> [EXERCISE DETAILS]:
Once every line below with "that" has been counted, state the total and nothing else.

━━━━━━

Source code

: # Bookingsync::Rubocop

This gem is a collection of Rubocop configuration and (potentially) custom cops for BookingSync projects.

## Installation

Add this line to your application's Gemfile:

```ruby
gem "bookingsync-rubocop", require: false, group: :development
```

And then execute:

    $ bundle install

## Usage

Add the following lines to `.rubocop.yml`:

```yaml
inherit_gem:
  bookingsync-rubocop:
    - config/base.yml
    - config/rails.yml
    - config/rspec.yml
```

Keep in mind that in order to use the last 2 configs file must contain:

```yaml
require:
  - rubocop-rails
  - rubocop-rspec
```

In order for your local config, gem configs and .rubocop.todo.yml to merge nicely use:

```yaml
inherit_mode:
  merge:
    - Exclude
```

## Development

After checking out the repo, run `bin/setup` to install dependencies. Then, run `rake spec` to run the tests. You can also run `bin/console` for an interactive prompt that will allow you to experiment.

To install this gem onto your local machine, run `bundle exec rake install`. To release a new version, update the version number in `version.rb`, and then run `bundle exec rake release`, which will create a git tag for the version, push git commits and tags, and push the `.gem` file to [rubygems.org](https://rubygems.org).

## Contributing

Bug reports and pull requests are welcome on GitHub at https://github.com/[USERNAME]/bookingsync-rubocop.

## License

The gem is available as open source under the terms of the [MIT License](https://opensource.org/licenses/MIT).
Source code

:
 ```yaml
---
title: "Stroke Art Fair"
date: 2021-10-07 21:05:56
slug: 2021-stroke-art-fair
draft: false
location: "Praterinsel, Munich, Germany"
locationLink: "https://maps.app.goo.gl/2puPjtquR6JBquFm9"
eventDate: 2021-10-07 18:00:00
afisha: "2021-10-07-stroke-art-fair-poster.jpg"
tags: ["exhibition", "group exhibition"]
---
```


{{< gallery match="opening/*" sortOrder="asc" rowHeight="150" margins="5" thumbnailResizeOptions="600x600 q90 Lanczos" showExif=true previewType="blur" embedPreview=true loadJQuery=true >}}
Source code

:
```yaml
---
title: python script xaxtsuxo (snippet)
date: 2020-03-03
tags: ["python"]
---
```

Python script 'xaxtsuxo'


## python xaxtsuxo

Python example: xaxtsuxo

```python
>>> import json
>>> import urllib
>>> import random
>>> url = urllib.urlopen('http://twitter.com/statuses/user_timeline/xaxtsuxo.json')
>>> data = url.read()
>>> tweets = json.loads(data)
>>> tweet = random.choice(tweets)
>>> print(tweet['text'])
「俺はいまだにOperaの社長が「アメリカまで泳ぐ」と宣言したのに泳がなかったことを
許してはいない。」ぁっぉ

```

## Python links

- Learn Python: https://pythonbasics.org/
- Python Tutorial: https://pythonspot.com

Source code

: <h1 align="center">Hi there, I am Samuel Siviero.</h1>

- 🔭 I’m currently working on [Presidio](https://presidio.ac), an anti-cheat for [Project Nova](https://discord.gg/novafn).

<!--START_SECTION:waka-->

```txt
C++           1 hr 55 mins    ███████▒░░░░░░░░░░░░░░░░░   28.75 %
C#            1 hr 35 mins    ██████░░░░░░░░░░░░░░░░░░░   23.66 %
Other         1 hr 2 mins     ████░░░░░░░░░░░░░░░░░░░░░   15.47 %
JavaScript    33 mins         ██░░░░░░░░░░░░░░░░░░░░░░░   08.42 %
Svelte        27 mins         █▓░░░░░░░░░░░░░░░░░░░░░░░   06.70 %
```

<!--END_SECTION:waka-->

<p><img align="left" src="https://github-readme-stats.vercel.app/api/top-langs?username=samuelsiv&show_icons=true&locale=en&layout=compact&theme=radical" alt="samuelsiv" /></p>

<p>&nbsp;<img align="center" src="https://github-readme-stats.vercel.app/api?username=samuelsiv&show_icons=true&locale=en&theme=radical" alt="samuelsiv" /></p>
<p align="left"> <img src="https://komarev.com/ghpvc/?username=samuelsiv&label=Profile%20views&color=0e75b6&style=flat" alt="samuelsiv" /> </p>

━━━━━━

> [RESPONSE AREA]:
2